# CNN Variational Autoencoder on MNIST

## References

* fastai 2022 / 2023 course part II:
    * [notebook 29](https://github.com/fastai/course22p2/blob/master/nbs/29_vae.ipynb)
    * [lesson 25](https://course.fast.ai/Lessons/lesson25.html)
* https://github.com/sksq96/pytorch-vae

## Setup

In [None]:
%load_ext autoreload
%autoreload 2

In [None]:
import random
import re
import typing as T
from collections import defaultdict
from functools import partial

import matplotlib.pyplot as plt
import numpy as np
import pandas as pd
import seaborn as sns
import torch
import torch.nn as nn
import torch.nn.functional as F
import tqdm
from einops import rearrange
from einops.layers.torch import Rearrange
from sklearn import metrics
from sklearn.datasets import fetch_openml
from sklearn.model_selection import train_test_split
from torch.optim import SGD, Adam
from torch.utils.data import DataLoader, Dataset

import random_neural_net_models.cnn_autoencoder_fastai2022 as cnn_ae
import random_neural_net_models.convolution_lecun1990 as conv_lecun1990

sns.set_theme()

In [None]:
mnist = fetch_openml("mnist_784", version=1, cache=True, parser="auto")

Setting seeds

In [None]:
torch.manual_seed(42)

random.seed(42)

np.random.seed(42)

Getting device

In [None]:
def get_device() -> str:
    return "cuda" if torch.cuda.is_available() else "cpu"


device = get_device()
device

In [None]:
X = mnist["data"]
y = mnist["target"]
X.shape, y.shape

Selecting a few images to overfit on

In [None]:
n0 = 10
n1 = 1_000
X0, y0 = X.iloc[:n0], y.iloc[:n0]
X1, y1 = X.iloc[n0 : n1 + n0], y.iloc[n0 : n0 + n1]
X0.shape, X1.shape

## Defining dataset and dataloader

In [None]:
ds = conv_lecun1990.DigitsDataset(X0, y0)
ds_test = conv_lecun1990.DigitsDataset(X1, y1)

In [None]:
item = ds[0]
plt.imshow(item[0], cmap="gray", origin="upper")
plt.title(f"Label: {item[1]}")
plt.axis("off")
plt.tight_layout()

defining a dataloader

In [None]:
batch_size = 10
dataloader = DataLoader(ds, batch_size=batch_size, shuffle=False)
dataloader_test = DataLoader(ds_test, batch_size=batch_size, shuffle=False)

## Model

In [None]:
class Model(nn.Module):
    # https://github.com/sksq96/pytorch-vae/blob/master/vae.py
    # https://github.com/fastai/course22p2/blob/master/nbs/29_vae.ipynb
    def __init__(self):
        super(Model, self).__init__()
        ks = 3
        stride = 2
        padding = ks // 2
        h, w = 28, 28

        self.add_dim = Rearrange("b h w -> b 1 h w")
        self.add_padding = nn.ZeroPad2d(2)
        self.enc_conv1 = nn.Conv2d(
            1, 2, kernel_size=ks, stride=stride, padding=padding
        )
        self.enc_act1 = nn.ReLU()
        # TODO: figure out which batchnorm to use for conv2d
        self.enc_bn1 = nn.BatchNorm2d(num_features=2)
        self.enc_conv2 = nn.Conv2d(
            2, 4, kernel_size=ks, stride=stride, padding=padding
        )
        self.enc_act2 = nn.ReLU()
        self.enc_bn2 = nn.BatchNorm2d(num_features=4)

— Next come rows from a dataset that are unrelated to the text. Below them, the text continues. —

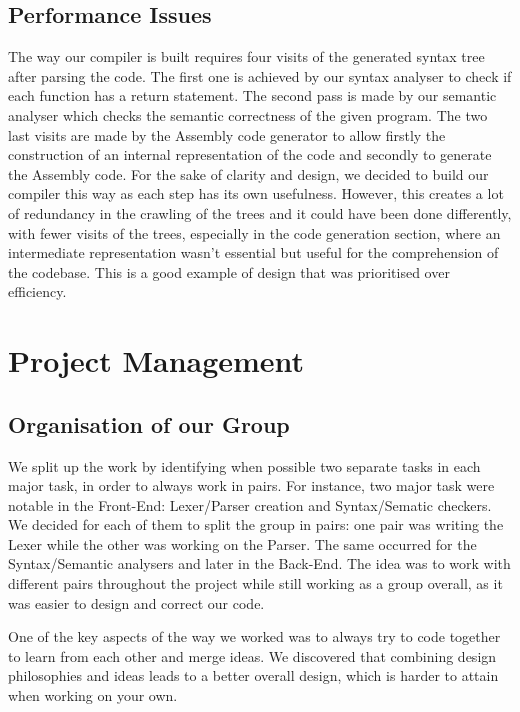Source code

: \documentclass[a4wide, 11pt]{article}
\begin{document}
\subsection{Performance Issues}

The way our compiler is built requires four visits of the generated syntax tree after parsing the code. The first one is achieved by our syntax analyser to check if each function has a return statement. The second pass is made by our semantic analyser which checks the semantic correctness of the given program. The two last visits are made by the Assembly code generator to allow firstly the construction of an internal representation of the code and secondly to generate the Assembly code. For the sake of clarity and design, we decided to build our compiler this way as each step has its own usefulness. However, this creates a lot of redundancy in the crawling of the trees and it could have been done differently, with fewer visits of the trees, especially in the code generation section, where an intermediate representation wasn’t essential but useful for the comprehension of the codebase. This is a good example of design that was prioritised over efficiency.



\section{Project Management}

\subsection{Organisation of our Group}

We split up the work by identifying when possible two separate tasks in each major task, in order to always work in pairs. For instance, two major task were notable in the Front-End: Lexer/Parser creation and Syntax/Sematic checkers. We decided for each of them to split the group in pairs: one pair was writing the Lexer while the other was working on the Parser. The same occurred for the Syntax/Semantic analysers and later in the Back-End. The idea was to work with different pairs throughout the project while still working as a group overall, as it was easier to design and correct our code.

\bigskip

One of the key aspects of the way we worked was to always try to code together to learn from each other and merge ideas. We discovered that combining design philosophies and ideas leads to a better overall design, which is harder to attain when working on your own.
\end{document}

        nn.init.kaiming_normal_(self.enc_conv1.weight)
        nn.init.kaiming_normal_(self.enc_conv2.weight)

        self.encoder = nn.Sequential(
            self.add_dim,  # 28x28 -> 1x28x28
            self.add_padding,  # 1x28x28 -> 1x32x32
            self.enc_conv1,  # 1x32x32 -> 1x16x16x2
            self.enc_act1,
            self.enc_bn1,
            self.enc_conv2,  # 1x16x16x2 -> 1x8x8x4
            self.enc_act2,
            self.enc_bn2,
        )

        # variational / latent part
        n_conv2 = 4 * 8 * 8
        n_latent = 200
        self.conv2flat = Rearrange("b c h w -> b (c h w)")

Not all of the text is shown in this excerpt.